The May 24, 2002 settlement agreement provided, in pertinent part, that:
(1) [Complainant] can stay in his present position in the [Special
Delivery] Unit while he and the Reasonable Accommodation Board go
through the process of reaching a reasonable accommodation solution; and
[complainant] will continue to work toward qualification on his assigned
job; and [Postmaster] agrees [complainant] will be held up to 28 days
after qualifying so that the Board can complete the process;
(2) And [Postmaster] will sign a transfer release if [complainant]
makes a written request for a hardship transfer to Frankfort and the
Frankfort Postmaster agrees to accept him; [emphasis in original];
(3) And [complainant] agrees to dismiss his charges and have the files
closed;
If the terms of this agreement are determined to violate a provision of
the applicable collective bargaining agreement, this agreement will be
null and void. In the event that this agreement becomes null and void,
the complainant will be allowed to either renegotiate the terms of this
agreement to be in compliance with the collective bargaining agreement
OR to reinstate his or her complaint.<1>
By letter to the agency dated January 14, 2003, complainant claimed that
the settlement agreement was null and void. Specifically, complainant
claimed that provision 1 violated the collective bargaining agreement
(CBA).

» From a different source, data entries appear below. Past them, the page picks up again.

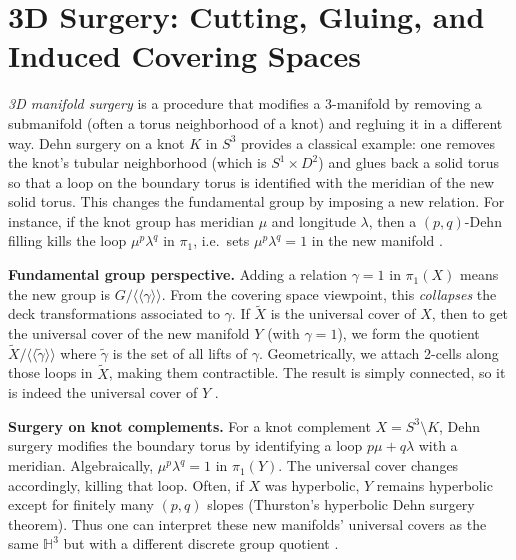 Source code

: \documentclass[11pt]{article}
\theoremstyle{remark}
\begin{document}
    \bigskip

    \section{3D Surgery: Cutting, Gluing, and Induced Covering Spaces}
    \label{sec:3d-surgery}

    \emph{3D manifold surgery} is a procedure that modifies a 3-manifold by removing a submanifold (often a torus neighborhood of a knot) and regluing it in a different way. Dehn surgery on a knot $K$ in $S^3$ provides a classical example: one removes the knot's tubular neighborhood (which is $S^1\times D^2$) and glues back a solid torus so that a loop on the boundary torus is identified with the meridian of the new solid torus. This changes the fundamental group by imposing a new relation. For instance, if the knot group has meridian $\mu$ and longitude $\lambda$, then a $(p,q)$-Dehn filling kills the loop $\mu^p\lambda^q$ in $\pi_1$, i.e.\ sets $\mu^p\lambda^q=1$ in the new manifold \cite[{[16\,\textdagger L173-L181]}]{somebib}.

    \medskip

    {\bf Fundamental group perspective.} Adding a relation $\gamma=1$ in $\pi_1(X)$ means the new group is $G/\langle\!\langle \gamma\rangle\!\rangle$. From the covering space viewpoint, this \emph{collapses} the deck transformations associated to $\gamma$. If $\widetilde{X}$ is the universal cover of $X$, then to get the universal cover of the new manifold $Y$ (with $\gamma=1$), we form the quotient $\widetilde{X}/\langle\!\langle \widetilde{\gamma}\rangle\!\rangle$ where $\widetilde{\gamma}$ is the set of all lifts of $\gamma$. Geometrically, we attach 2-cells along those loops in $\widetilde{X}$, making them contractible. The result is simply connected, so it is indeed the universal cover of $Y$ \cite[{[10\,\textdagger L773-L781, 44\,\textdagger L1-L4]}]{somebib}.

    \medskip

    {\bf Surgery on knot complements.} For a knot complement $X=S^3\setminus K$, Dehn surgery modifies the boundary torus by identifying a loop $p\mu + q\lambda$ with a meridian. Algebraically, $\mu^p\lambda^q=1$ in $\pi_1(Y)$. The universal cover changes accordingly, killing that loop. Often, if $X$ was hyperbolic, $Y$ remains hyperbolic except for finitely many $(p,q)$ slopes (Thurston's hyperbolic Dehn surgery theorem). Thus one can interpret these new manifolds' universal covers as the same $\mathbb{H}^3$ but with a different discrete group quotient \cite[{[16\,\textdagger L181-L186]}]{somebib}.
\end{document}

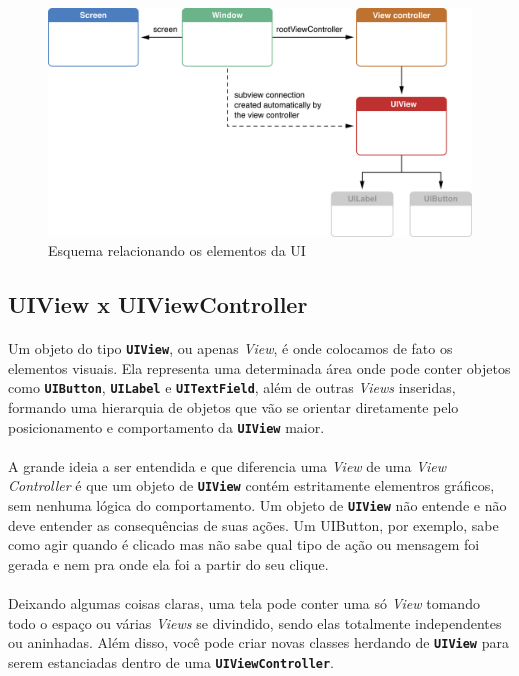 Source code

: \documentclass[a4paper,12pt,brazil,doubleside]{book}
\begin{document}
\begin{figure}[h]
  \centering
  \includegraphics[totalheight=0.35\textheight]{../figuras/ios/apple_window_view_controller_screen.png}
  \caption{Esquema relacionando os elementos da UI}
  \label{fig:a}
\end{figure}

\bigskip

\subsection{UIView x UIViewController}

\paragraph{}Um objeto do tipo \texttt{\textbf{UIView}}, ou apenas \emph{View}, é onde colocamos de fato os elementos visuais. Ela representa uma determinada área onde pode conter objetos como \texttt{\textbf{UIButton}}, \texttt{\textbf{UILabel}} e \texttt{\textbf{UITextField}}, além de outras \emph{Views} inseridas, formando uma hierarquia de objetos que vão se orientar diretamente pelo posicionamento e comportamento da \texttt{\textbf{UIView}} maior.
\paragraph{}A grande ideia a ser entendida e que diferencia uma \emph{View} de uma \emph{View Controller} é que um objeto de \texttt{\textbf{UIView}} contém estritamente elementros gráficos, sem nenhuma lógica do comportamento. Um objeto de \texttt{\textbf{UIView}} não entende e não deve entender as consequências de suas ações. Um UIButton, por exemplo, sabe como agir quando é clicado mas não sabe qual tipo de ação ou mensagem foi gerada e nem pra onde ela foi a partir do seu clique.
\paragraph{}Deixando algumas coisas claras, uma tela pode conter uma só \emph{View} tomando todo o espaço ou várias \emph{Views} se divindido, sendo elas totalmente independentes ou aninhadas. Além disso, você pode criar novas classes herdando de \texttt{\textbf{UIView}} para serem estanciadas dentro de uma \texttt{\textbf{UIViewController}}.\\
\end{document}
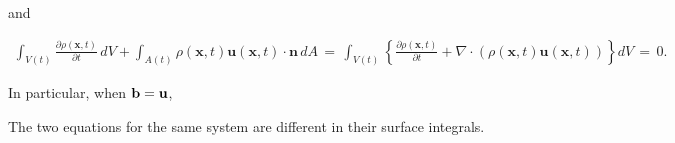 \documentclass{article}
\begin{document}
and

\begin{align*}
\int_{V ( t )} \frac{\partial\rho( \mathbf{x}, t )} {\partial t} \, d V+\int_{A ( t )} \rho( \mathbf{x}, t ) \mathbf{u} ( \mathbf{x}, t ) \cdot\mathbf{n} \, d A \,=\, \int_{V ( t )} \! \left\{\frac{\partial\rho( \mathbf{x}, t )} {\partial t}+\nabla\! \cdot\! \left( \rho( \mathbf{x}, t ) \mathbf{u} ( \mathbf{x}, t ) \right) \right\} d V \,=\, 0.
\end{align*}

In particular, when ${\bf b}={\bf u}$,

The two equations for the same system are different in their surface integrals.
\end{document}
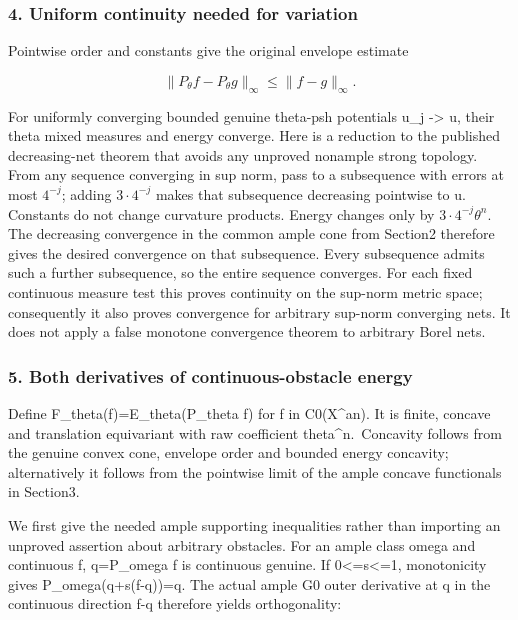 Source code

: \documentclass[
]{article}
\begin{document}
\subsubsection{4. Uniform continuity needed for
variation}\label{uniform-continuity-needed-for-variation}

Pointwise order and constants give the original envelope estimate

\[\|P_\theta f-P_\theta g\|_\infty\leq\|f-g\|_\infty.\]

For uniformly converging bounded genuine theta-psh potentials u\_j
-\textgreater{} u, their theta mixed measures and energy converge. Here
is a reduction to the published decreasing-net theorem that avoids any
unproved nonample strong topology. From any sequence converging in sup
norm, pass to a subsequence with errors at most \(4^{-j}\); adding
\(3\cdot4^{-j}\) makes that subsequence decreasing pointwise to u.
Constants do not change curvature products. Energy changes only by
\(3\cdot4^{-j}\theta^n\). The decreasing convergence in the common ample
cone from Section2 therefore gives the desired convergence on that
subsequence. Every subsequence admits such a further subsequence, so the
entire sequence converges. For each fixed continuous measure test this
proves continuity on the sup-norm metric space; consequently it also
proves convergence for arbitrary sup-norm converging nets. It does not
apply a false monotone convergence theorem to arbitrary Borel nets.

\subsubsection{5. Both derivatives of continuous-obstacle
energy}\label{both-derivatives-of-continuous-obstacle-energy}

Define F\_theta(f)=E\_theta(P\_theta f) for f in C0(X\^{}an). It is
finite, concave and translation equivariant with raw coefficient
theta\^{}n.~Concavity follows from the genuine convex cone, envelope
order and bounded energy concavity; alternatively it follows from the
pointwise limit of the ample concave functionals in Section3.

We first give the needed ample supporting inequalities rather than
importing an unproved assertion about arbitrary obstacles. For an ample
class omega and continuous f, q=P\_omega f is continuous genuine. If
0\textless=s\textless=1, monotonicity gives P\_omega(q+s(f-q))=q. The
actual ample G0 outer derivative at q in the continuous direction f-q
therefore yields orthogonality:
\end{document}
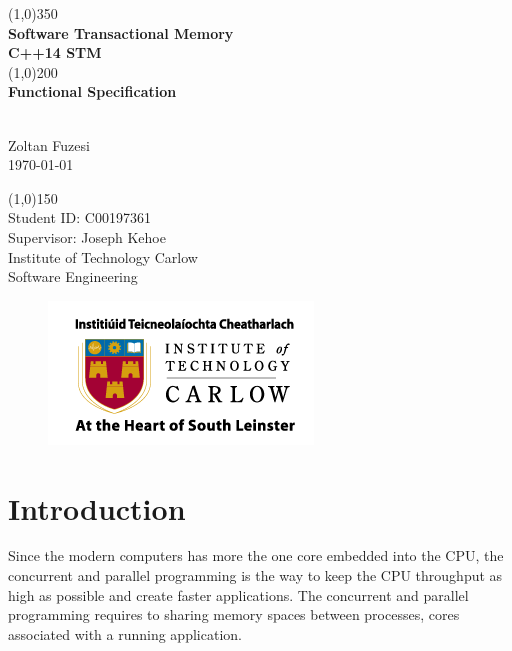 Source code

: \documentclass[12pt]{article}
\begin{document}
\begin{titlepage}
	\begin{center}
	\line(1,0){350}\\
	[0.3 cm]
	\huge{\textbf{Software Transactional Memory\\[0.3 cm]C++14 STM\\ }} 
	\line(1,0){200}\\
	[0.3 cm]
	\huge{\textbf{Functional Specification }} 
		\begin{LARGE}
		\\[0.3 cm]Zoltan Fuzesi\\
		\today
		\end{LARGE}
		
		\begin{LARGE}
		\line(1,0){150}\\
		[1.0 cm]
		Student ID: C00197361\\
		Supervisor: Joseph Kehoe\\
		\color{gray}Institute of Technology Carlow\\
		\color{gray}Software Engineering
		\end{LARGE}
		
\begin{figure}[h!]
\centering
\includegraphics[scale=0.7]{Pictures/carlow.png}
\end{figure}
		
	\end{center}
\end{titlepage}

\tableofcontents


\clearpage
{}
\setcounter{page}{1}
\section{Introduction}
Since the modern computers has more the one core embedded into the CPU, the concurrent and parallel programming is the way to keep the CPU throughput as high as possible and create faster applications. The concurrent and parallel programming requires to sharing memory spaces between processes, cores associated with a running application.\\
\end{document}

Complainant claimed that the CBA mandates that a clerk can only
be retained in his current position for 28 days once he qualifies for
a new position, and also that the agency is liable for out-of-schedule
pay from the date of qualification. Complainant stated that a union
official verified that the settlement agreement was null and void because
provision 1 violates the CBA, and requested that the settlement agreement
be rescinded, and his complaint reinstated.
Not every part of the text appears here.